Published 11:41 PST, Wed January 16, 2019

Last Updated: 2:12 PDT, Wed May 12, 2021

It was long thought that arthritis was an old person’s disease. It’s not. It never was.

It was long thought that colorectal cancer was an older person’s disease. Dr. Mary De Vera knows first hand that’s not always true either.

She’d come far. After being born in the Philippines, she grew up in Prince Rupert. Then did three degrees, ending up with a doctorate. She had a daughter, then another.

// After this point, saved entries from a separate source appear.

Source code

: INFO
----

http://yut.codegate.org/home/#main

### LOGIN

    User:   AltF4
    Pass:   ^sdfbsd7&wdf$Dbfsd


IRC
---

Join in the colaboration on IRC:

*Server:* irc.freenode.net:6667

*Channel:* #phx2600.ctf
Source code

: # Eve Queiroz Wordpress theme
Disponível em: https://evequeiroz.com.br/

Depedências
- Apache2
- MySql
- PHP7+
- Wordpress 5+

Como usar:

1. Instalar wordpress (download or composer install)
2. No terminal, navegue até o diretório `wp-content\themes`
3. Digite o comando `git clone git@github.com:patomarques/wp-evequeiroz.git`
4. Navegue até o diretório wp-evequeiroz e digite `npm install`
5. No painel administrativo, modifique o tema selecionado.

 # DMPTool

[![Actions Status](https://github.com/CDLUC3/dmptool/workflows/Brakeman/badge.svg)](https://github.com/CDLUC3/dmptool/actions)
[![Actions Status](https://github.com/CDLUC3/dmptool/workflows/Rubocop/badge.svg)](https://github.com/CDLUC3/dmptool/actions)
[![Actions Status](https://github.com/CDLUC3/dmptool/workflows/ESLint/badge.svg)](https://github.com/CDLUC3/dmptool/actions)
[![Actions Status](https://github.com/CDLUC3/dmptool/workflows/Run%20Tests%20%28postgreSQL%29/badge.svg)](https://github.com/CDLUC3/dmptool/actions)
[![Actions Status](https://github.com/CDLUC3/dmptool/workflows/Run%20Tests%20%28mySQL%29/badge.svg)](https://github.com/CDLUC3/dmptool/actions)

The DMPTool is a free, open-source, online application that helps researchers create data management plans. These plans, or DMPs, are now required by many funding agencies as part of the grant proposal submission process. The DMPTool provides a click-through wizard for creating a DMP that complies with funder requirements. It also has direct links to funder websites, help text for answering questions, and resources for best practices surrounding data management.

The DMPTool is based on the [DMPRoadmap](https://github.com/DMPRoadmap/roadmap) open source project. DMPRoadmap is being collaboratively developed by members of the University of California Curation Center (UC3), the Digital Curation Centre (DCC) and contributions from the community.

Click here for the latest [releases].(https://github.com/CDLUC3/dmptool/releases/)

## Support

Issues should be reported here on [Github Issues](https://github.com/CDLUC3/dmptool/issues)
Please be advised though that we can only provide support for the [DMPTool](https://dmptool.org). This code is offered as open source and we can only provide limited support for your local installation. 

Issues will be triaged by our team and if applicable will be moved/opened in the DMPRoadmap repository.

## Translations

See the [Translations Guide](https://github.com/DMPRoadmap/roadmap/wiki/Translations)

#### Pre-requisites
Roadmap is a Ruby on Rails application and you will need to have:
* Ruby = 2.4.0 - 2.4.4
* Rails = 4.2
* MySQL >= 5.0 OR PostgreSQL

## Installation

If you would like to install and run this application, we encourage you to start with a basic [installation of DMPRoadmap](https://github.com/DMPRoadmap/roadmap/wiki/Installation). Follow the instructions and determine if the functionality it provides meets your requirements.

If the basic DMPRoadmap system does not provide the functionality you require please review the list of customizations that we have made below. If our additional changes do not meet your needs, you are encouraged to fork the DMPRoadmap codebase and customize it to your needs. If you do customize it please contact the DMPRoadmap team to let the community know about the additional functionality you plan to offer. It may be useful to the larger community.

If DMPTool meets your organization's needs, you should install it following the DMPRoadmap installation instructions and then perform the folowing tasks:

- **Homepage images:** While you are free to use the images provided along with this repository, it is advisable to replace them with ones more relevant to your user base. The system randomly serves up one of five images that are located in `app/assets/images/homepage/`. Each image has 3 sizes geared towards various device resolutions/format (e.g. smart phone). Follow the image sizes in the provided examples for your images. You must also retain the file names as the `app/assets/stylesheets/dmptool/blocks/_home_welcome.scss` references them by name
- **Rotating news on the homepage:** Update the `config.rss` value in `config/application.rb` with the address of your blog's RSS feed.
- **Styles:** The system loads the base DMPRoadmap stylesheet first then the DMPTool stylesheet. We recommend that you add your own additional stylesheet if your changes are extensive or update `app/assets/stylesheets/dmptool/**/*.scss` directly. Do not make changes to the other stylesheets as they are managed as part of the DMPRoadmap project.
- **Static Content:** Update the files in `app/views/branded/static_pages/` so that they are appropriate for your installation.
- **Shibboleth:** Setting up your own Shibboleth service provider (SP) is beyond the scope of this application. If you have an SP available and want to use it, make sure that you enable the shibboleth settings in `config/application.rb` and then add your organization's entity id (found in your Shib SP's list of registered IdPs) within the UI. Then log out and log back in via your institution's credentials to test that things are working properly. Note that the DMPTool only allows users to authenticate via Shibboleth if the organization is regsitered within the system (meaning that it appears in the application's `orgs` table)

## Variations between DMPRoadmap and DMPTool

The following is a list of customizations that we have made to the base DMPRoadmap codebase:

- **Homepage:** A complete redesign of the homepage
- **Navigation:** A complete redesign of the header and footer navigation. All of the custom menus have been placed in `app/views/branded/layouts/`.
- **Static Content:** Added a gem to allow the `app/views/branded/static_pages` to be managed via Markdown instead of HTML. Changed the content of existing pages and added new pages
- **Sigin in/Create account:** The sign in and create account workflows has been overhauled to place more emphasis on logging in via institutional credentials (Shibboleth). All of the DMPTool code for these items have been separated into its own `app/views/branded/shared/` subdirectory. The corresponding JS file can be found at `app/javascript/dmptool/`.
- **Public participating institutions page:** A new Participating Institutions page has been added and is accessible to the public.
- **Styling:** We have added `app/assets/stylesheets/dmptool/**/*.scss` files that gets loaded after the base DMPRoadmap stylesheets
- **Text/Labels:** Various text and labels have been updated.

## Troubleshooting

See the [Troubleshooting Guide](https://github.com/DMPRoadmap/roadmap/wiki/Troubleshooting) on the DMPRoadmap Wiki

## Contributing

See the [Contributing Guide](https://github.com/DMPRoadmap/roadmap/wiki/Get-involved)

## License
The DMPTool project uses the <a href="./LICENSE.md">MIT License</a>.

Preparing to return from her second maternity leave to her research job, some of which is with Richmond’s Arthritis Research Canada,De Vera unexpectedly found herself a cancer patient with stage 3 colorectal cancer.

Her friends and colleagues kicked into high gear, helping with child care, meals and rides for chemo appointments. There was patient information, but little of it helped someone as young as De Vera.

"I have a mountain of brochures at home, but the patients don't look like me. They're much older," De Vera said. "Colorectal cancer is historically thought of as striking in older people. The questions I was asking—about fertility, or how you explain having cancer to a three-year-old—those answers just weren't available."

The researcher in her arose. She kept notes of all her questions as she went through the taxing regime of radiation, chemo and surgeries.

"I just wanted to get back to work so I could write that first cancer grant," DeVera says.

As she healed, De Vera returned to UBC to continue her work and to apply for a grant to bridge the information gap younger colorectal cancer patients encounter. She wanted to demystify the whole process for them.

Gathering a team of experts in epidemiology, health economics, cancer and surgery, she applied for and received a $459,000 grant from the Canadian Institutes of Health Research. Now, a few years after her diagnosis, her team’s first goal is to see if De Vera’s early disease is an unusual one-off, or if more adults in their prime have colorectal cancer.

She also hopes to create an online resource to answer younger cancer patients’ questions such as, can you bring your kids to chemo or is there a way to store my eggs or sperm so I can have children after my cancer treatment?

Her colleague and friend, Dr. Mohsen Sadatsafavi who had spearheaded the online site for helpers during De Vera’s treatment says, "The old saying that what doesn't kill you makes you stronger—Mary really embodies that."

A scientific or medical methodologist, like De Vera, is someone who looks at how research is done, designing it so that it is the best and most relevant possible. One of De Vera’s Arthritis Research Canada projects showed that it is safer for women, and their babies, to take most kinds of biologics for arthritis than it is to skip them when they are pregnant.

"Being a methodologist,” Sadatsafavi continues, “has been quite a career for her already, but now that she's been a patient and gone through the system and all the hoops, I think it's all gathering into one mind. That can be a catalyst for a lot of impactful, patient-oriented, methodologically sound, cutting-edge research.”

De Vera’s research has had an immediate, powerful impact on the patients it serves. This new project she’s added to her job description promises to do the same.

Sadatsafavi, from the office next door to De Vera says: “I'm very excited about what Mary is doing. She has an approach and a vision toward that disease that nobody else has."